I'm always keen Pete, this time of year Somerset is much more enjoyable than Wivenhoe, no forkies.


----------



## WayneD (Jul 11, 2006)

Count me in if work/wife doesn't interfere with the date you set.

My weekends should be pretty clear in Feb.


----------



## FishinDan (Jul 3, 2006)

Pete (And Karl, and others)

What about an overnighter to Somerset on the weekend 3rd/4th of Feb?


----------



## YakAtak (Mar 13, 2006)

I'm easy... no, not like that.  ok, yeah like that, but that's got nothing to do with fishing! :roll: 
I've wanted to do a full moon trip over nighter at Kirkleigh for a while, so bring it on!


----------



## Fishing Man (Oct 4, 2006)

i might be in too guys,

il have to check with the missus when we get a more concrete date but would love to come along


----------



## Gigantor (Jun 27, 2006)

Dan, Wayne & Karl,

Have never fished Somerset before - so sounds great to me. Overnighter on 3 & 4 Feb sounds like a deal to me. Just gotta check with the social director to check that I haven't been booked out to move someone's fridge, cut someone's lawn or provide driver duties for one of her drinking adventures with the girls. But the dates look good from where I sit.

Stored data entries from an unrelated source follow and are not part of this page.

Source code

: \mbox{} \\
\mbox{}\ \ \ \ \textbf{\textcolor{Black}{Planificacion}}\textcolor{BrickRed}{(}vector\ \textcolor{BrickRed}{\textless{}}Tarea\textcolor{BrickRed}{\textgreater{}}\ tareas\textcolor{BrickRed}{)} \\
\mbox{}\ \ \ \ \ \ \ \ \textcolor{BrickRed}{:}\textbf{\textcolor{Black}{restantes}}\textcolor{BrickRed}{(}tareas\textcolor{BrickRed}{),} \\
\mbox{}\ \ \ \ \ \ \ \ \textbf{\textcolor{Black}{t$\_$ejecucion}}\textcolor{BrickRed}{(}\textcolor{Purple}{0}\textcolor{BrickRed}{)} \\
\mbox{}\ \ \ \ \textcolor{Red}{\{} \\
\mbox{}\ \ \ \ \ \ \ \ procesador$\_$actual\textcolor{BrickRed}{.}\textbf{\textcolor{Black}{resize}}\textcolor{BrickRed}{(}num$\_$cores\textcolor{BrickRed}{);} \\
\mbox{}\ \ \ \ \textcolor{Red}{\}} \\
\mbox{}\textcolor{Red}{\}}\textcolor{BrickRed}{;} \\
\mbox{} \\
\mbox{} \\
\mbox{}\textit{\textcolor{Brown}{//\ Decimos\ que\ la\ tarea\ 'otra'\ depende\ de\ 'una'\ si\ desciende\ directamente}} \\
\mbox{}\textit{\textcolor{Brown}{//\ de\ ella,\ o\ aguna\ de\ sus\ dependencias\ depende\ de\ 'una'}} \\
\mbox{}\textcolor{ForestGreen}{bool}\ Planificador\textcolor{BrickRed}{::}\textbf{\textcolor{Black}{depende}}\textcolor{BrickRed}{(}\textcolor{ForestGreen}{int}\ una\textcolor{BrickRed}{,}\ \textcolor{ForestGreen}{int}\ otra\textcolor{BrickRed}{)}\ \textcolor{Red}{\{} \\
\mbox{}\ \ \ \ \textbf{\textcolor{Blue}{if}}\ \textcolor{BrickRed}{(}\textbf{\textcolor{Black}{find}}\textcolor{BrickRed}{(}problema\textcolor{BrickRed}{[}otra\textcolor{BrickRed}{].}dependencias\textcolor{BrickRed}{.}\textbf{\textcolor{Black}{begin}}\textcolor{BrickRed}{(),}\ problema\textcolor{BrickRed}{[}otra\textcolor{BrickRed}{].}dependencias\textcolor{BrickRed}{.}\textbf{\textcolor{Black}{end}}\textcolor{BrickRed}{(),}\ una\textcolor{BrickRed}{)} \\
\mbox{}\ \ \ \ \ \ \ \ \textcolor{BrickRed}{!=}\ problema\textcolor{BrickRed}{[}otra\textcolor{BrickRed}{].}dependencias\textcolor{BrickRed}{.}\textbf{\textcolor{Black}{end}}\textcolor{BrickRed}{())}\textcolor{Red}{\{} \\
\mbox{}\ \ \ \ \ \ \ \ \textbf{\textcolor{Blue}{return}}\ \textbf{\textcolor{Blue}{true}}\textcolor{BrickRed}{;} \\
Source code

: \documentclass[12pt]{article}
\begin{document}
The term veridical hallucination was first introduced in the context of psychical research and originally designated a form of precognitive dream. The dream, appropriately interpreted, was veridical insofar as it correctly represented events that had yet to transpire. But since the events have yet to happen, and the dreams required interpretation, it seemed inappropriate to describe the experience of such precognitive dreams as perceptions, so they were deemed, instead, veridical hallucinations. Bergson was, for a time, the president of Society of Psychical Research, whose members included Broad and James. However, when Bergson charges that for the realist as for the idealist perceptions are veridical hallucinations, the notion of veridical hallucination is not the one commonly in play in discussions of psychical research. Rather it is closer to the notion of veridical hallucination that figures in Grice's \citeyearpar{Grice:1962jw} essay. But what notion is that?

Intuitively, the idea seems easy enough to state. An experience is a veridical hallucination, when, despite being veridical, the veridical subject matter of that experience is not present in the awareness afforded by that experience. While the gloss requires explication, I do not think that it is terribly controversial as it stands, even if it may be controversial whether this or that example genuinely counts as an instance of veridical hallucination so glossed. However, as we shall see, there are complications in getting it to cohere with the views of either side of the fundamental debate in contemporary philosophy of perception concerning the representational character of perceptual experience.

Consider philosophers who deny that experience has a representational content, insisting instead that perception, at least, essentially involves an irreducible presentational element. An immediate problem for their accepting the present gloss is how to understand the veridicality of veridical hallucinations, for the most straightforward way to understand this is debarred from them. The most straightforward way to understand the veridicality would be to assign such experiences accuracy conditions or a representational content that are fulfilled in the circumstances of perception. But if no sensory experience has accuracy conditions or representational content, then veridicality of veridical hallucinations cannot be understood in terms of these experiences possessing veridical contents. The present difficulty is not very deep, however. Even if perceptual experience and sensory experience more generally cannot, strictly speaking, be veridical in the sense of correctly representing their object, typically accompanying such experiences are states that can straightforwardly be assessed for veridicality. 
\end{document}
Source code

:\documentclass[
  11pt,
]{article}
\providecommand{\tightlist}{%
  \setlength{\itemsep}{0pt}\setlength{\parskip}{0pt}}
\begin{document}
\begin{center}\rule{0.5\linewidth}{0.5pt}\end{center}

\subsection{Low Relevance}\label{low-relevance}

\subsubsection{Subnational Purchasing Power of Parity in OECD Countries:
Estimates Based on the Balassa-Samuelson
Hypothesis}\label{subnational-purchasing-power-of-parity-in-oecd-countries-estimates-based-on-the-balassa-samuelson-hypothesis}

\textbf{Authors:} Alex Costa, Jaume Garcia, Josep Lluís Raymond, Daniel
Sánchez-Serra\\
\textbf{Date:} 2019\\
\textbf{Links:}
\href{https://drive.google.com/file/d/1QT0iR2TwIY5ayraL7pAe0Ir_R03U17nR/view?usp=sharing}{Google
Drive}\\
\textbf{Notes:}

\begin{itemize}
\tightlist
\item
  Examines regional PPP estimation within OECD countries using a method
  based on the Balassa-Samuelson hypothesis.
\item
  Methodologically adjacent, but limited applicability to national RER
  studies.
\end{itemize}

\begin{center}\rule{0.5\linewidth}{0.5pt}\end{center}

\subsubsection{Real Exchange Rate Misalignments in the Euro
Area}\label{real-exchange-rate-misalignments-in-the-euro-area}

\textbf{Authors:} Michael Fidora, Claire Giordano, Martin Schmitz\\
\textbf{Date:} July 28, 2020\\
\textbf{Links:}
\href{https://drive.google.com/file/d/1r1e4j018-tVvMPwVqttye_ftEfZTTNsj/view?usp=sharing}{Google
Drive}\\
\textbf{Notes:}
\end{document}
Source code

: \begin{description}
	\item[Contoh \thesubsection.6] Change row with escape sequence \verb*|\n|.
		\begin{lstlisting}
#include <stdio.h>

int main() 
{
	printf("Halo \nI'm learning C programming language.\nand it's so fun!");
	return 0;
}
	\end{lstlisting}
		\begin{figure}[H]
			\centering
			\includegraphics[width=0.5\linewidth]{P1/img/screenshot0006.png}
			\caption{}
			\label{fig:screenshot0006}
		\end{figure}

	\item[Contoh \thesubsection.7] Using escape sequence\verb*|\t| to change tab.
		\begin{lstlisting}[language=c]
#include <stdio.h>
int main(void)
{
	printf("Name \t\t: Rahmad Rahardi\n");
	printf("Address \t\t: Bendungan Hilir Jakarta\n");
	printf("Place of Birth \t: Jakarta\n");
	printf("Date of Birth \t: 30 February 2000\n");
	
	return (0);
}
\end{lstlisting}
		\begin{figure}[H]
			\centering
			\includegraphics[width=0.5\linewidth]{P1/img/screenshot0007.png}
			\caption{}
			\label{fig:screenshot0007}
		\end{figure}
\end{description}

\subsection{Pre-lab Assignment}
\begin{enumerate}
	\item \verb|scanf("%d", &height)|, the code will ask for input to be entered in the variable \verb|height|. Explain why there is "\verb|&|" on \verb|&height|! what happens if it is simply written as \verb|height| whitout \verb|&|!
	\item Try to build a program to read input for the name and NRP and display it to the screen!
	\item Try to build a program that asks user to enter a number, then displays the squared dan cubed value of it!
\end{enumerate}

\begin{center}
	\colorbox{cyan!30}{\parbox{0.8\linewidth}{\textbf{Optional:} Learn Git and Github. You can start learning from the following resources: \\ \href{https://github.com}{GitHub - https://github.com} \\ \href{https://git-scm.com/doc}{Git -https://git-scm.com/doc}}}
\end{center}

What would be the rough plan for 3 & 4 Feb?

Have any of you chaps done an early morning trip to Scarborough Reefs? Am intending to give 'em a hit once I get another sounder.


----------



## JD (Jul 2, 2006)

I'm interested


----------



## YakAtak (Mar 13, 2006)

I would suggest getting up there saturday morning, set up camp, and those that want to hit the water straight away can, providing it's not getting too hot, drink a few beers and have a relaxing lunch, maybe an arvo nanna nap, then try to gather some bait down on the bank (I think I know where to get shrimp and blue claw) and a quick arvo fish, then early dinner and bed, get up at about 3am and get on the water while it's still dark, but with good moon and fish into the morning sunday, then those that need to travel can get away reasonably early if they want to, I'd probably stay another night if I can, maybe friday night and gather a heap of bait so there's plenty when you lot arrive.


----------



## FishinDan (Jul 3, 2006)

Gigantor said:


> Dan, Wayne & Karl,
> 
> Have never fished Somerset before - so sounds great to me. Overnighter on 3 & 4 Feb sounds like a deal to me. Just gotta check with the social director to check that I haven't been booked out to move someone's fridge, cut someone's lawn or provide driver duties for one of her drinking adventures with the girls. But the dates look good from where I sit.
> 
> ...


Pete,

I've only fished Somerset once before, and didn't do very well, so I'm not the one to have ideas :lol: Karl seems to have it sussed well though, so am more than happy to follow his lead

As for Scarby Reefs, I'm heading out there Saturday morning I think for an attempt at some Squire... Give me a yell if you want to come as well. Probably hoping to be on the water about 4ish.... (Will PM you my mobile)



YakAtak said:


> I would suggest getting up there saturday morning, set up camp, and those that want to hit the water straight away can, providing it's not getting too hot, drink a few beers and have a relaxing lunch, maybe an arvo nanna nap, then try to gather some bait down on the bank (I think I know where to get shrimp and blue claw) and a quick arvo fish, then early dinner and bed, get up at about 3am and get on the water while it's still dark, but with good moon and fish into the morning sunday, then those that need to travel can get away reasonably early if they want to, I'd probably stay another night if I can, maybe friday night and gather a heap of bait so there's plenty when you lot arrive.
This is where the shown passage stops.